Lennon’s game is still developing and he’s come on again this time but his final ball, although much improved, needs further polishing. He’s a fine sight whizzing down the wing: his future to me is more about the shape of the team and whether we can afford to have so many attack-minded players in the team at once. Believe me, I hate to say this, but he and Bale have to work back more than they do.

Hud did well before his injury. We seemed most comfortable when he slotted in in front of the defence and we don’t make the best use of his passing range. For someone who once played centre half, he has little awareness of his defensive responsibilities: it’s partly his stature but mainly he does not have that sense of anticipation. A fine player, if he had that first yard in the head he’d be a world-beater.

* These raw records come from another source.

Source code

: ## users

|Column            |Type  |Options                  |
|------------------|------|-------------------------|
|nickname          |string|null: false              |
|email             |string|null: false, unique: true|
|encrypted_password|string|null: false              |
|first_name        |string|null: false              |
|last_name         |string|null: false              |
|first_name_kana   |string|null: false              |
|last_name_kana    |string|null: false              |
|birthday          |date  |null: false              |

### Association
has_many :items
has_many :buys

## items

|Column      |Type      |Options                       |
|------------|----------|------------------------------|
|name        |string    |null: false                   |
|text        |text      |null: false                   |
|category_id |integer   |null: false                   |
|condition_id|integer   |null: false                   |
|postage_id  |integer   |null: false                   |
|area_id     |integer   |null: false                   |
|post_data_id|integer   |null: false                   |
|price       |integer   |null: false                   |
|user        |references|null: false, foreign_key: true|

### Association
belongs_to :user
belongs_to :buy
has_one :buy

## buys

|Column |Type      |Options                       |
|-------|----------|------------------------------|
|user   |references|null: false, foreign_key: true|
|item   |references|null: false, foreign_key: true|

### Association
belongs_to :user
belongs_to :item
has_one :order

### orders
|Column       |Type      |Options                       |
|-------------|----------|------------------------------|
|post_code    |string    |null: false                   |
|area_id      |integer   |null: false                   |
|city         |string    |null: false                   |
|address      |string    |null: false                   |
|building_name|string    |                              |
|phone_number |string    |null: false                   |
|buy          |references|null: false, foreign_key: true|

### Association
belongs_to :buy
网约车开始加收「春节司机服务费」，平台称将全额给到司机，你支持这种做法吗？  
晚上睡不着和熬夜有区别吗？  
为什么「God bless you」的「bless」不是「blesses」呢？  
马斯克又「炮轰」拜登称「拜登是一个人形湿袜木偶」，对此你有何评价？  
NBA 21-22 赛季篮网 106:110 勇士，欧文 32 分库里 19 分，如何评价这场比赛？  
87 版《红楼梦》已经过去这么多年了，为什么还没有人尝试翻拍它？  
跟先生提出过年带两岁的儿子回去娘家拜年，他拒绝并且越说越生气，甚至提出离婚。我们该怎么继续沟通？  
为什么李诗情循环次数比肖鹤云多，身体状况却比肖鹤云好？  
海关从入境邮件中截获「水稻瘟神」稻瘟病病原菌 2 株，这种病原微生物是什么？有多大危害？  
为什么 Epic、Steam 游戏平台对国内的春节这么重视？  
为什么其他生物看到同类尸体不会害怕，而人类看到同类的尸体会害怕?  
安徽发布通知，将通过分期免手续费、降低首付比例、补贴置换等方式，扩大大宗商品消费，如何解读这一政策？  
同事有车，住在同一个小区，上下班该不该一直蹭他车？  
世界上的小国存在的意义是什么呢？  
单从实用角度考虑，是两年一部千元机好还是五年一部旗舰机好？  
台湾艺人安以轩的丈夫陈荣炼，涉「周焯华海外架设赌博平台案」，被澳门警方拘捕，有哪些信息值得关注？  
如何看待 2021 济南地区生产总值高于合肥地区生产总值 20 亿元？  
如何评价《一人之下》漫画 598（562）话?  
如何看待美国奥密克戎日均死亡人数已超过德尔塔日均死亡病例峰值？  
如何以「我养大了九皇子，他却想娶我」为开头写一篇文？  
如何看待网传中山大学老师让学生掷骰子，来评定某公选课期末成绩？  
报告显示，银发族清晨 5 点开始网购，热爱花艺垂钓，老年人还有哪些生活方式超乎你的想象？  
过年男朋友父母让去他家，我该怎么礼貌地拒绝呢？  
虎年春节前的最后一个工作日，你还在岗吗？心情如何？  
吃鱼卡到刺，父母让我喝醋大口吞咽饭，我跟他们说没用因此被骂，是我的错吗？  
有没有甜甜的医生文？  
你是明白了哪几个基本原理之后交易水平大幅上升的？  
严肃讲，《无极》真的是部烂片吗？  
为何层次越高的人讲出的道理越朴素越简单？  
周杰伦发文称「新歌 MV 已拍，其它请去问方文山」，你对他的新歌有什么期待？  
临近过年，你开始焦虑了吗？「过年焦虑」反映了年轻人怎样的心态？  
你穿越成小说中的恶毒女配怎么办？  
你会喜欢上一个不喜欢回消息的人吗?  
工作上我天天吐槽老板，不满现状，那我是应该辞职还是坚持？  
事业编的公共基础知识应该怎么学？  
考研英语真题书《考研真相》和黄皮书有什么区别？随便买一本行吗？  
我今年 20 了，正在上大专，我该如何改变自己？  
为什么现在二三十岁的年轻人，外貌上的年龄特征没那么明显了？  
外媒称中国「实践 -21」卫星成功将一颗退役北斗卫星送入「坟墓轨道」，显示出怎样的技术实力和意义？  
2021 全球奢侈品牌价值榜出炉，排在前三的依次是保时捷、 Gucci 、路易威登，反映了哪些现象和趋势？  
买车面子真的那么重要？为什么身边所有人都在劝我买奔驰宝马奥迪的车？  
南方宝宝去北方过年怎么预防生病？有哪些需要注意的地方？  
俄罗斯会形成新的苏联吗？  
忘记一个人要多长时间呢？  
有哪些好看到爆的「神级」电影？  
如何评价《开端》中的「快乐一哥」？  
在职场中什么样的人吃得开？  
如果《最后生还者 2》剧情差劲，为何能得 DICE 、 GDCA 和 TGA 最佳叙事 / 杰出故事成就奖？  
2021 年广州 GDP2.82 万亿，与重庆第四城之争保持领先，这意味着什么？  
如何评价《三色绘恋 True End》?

Van der Vaart was a steal at £8m. We’ve learned enough to know that he must play in that free role between the midfield and the striker. More about this in my final segment of this series, about the future, but suffice to say I would gear the team to play to this strength, perhaps sacrificing a winger and definitely finding a striker who can genuinely play up front on his own. Rafa can play off and around him with the midfield piling through to help out.

Once again we have riches almost beyond my dreams. Another wide man with different skills to those of Lennon to prevent Luka being moved wide is on the cards and perhaps some experience for the long haul ahead. Again the coaches have to the get the formation right. If Hud could lose 7 pounds, who knows?

Strikers

This is the shortest section but has been the biggest problem all season. Shortest because I’ve been banging on about the same things all season, most recently in the previous blog post.

Crouch is immobile, his touch is dreadful and his accuracy from the balls he wins in the air is poor. We’ll always get something but I want more than a percentage game. Moreover, his mere presence encourages the high ball, thus negating the advantages presented to us by the skilful players in the rest of the team. If he hammered in towards the goal with headers, touches and deflections, that would be fine, but he doesn’t know where the goal is half the time and a nudge in the back takes him out of the equation.

Pav is great if he has the time. Many of his goals are scored when he can push the ball a metre or so ahead of him and move onto it. Sunday was the prime example. The reality is, this seldom happens in the Prem and his touch lets him down more often than not.

Also technically poor is Defoe. Erratic ball control, inadequate positioning and a reluctance to get in where it hurts in the box have led to a poor season punctuated with a few great goals, again when he has the space to move onto it. He’s worked harder than ever (not on Sunday) and his link up play is better but that does not mean it’s up to scratch. Hugely disappointing.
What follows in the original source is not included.